By Timothy Anglin Burgard, Rick Newby, and Dore Ashton

Over the course of a 50-year career, Stephen De Staebler (1933–2011) created totemic figurative sculptures in clay and bronze—powerful, elegiac forms that embody fragility and resiliency, separation and unity, and a yearning for spiritual transcendence. Extending an artistic lineage that includes Michelangelo, August Rodin, and Alberto Giacometti as well as the art of the ancient Americas, Egypt, and Greece, De Staebler assimilated the idioms of his diverse artistic ancestors into a sculptural vocabulary uniquely his own.

A resident of the San Francisco Bay Area since the late 1950s, De Staebler was among the first students of the legendary Peter Voulkos at the University of California, Berkeley. As a participant in the California Clay movement, he was a vital force in efforts to redefine ceramics as art and to innovate techniques for constructing, pigmenting, and firing clay sculptures. And in conjunction with the Bay Area Figurative movement, De Staebler helped to infuse the existentialist agenda of Abstract Expressionism with a profound humanism. Illuminating the significance of De Staebler’s practice as never before, a comprehensive essay by exhibition curator Timothy Anglin Burgard provides in-depth analysis of the artist’s major pieces. Poet and scholar Rick Newby sketches a biographical portrait of the sculptor, documenting how De Staebler’s life was remarkably reflected in his art. And renowned art historian Dore Ashton offers a moving tribute to the artist she met in the 1970s and with whom she remained a lifelong friend.

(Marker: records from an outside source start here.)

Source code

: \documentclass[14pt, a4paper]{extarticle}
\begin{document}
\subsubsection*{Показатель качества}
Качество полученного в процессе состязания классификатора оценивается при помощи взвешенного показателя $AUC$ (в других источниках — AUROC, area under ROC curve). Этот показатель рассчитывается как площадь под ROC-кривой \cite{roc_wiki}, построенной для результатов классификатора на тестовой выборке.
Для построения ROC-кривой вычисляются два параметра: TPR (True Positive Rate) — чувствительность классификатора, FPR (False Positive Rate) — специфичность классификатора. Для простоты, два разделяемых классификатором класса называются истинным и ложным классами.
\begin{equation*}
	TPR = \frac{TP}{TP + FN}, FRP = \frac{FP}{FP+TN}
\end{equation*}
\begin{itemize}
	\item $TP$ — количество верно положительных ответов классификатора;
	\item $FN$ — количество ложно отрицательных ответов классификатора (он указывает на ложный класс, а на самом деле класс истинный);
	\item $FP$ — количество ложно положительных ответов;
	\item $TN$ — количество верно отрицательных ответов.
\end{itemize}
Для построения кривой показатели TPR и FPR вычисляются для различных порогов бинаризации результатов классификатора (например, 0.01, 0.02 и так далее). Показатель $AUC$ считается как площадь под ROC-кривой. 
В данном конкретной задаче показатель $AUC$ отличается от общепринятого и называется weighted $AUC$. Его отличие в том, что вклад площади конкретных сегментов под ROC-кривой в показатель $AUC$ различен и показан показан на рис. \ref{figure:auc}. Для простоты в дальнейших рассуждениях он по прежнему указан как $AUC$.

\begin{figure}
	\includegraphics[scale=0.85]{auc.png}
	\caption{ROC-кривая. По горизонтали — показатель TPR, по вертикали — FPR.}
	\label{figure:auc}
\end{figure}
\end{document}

Matter and Spirit: Stephen De Staebler is a timely tribute to a pioneering artist and his enduring work. Produced in collaboration with the artist and his estate, this authoritative volume is published on the occasion of a major exhibition at the de Young. Lavishly illustrated with artworks and archival materials, many of them never before published, it traces De Staebler’s prolific oeuvre from his early anthropomorphic landscape sculptures, through his well-known standing figure columns and bronze angels, to late assemblage pieces created from fragments of earlier works in the artist’s “boneyard.” Offering an unprecedented glimpse into the sculptor’s studio and process, this catalogue is replete with new scholarship and fascinating discoveries.

Authors

Timothy Anglin Burgard is the Ednah Root Curator in Charge of the American Art Department at the Fine Arts Museums of San Francisco. A graduate of Dartmouth College, he holds master of arts and master of philosophy degrees from Columbia University. His previous curatorial positions were at the Harvard University Art Museums and the New-York Historical Society. Among his many publications are The Surreal World of Enrico Donati, The Art of Dale Chihuly, and Body of Work: The Art of Al Farrow. He is a recipient of the Silver Medal of the Royal Society of the Arts in London.

Rick Newby is a poet and independent scholar whose essays and reviews have appeared in Sculpture, American Craft, and other publications.

Dore Ashton is an art historian and the author or editor of more than 30 books on modern art and culture, including The New York School: A Cultural Reckoning and A Fable of Modern Art.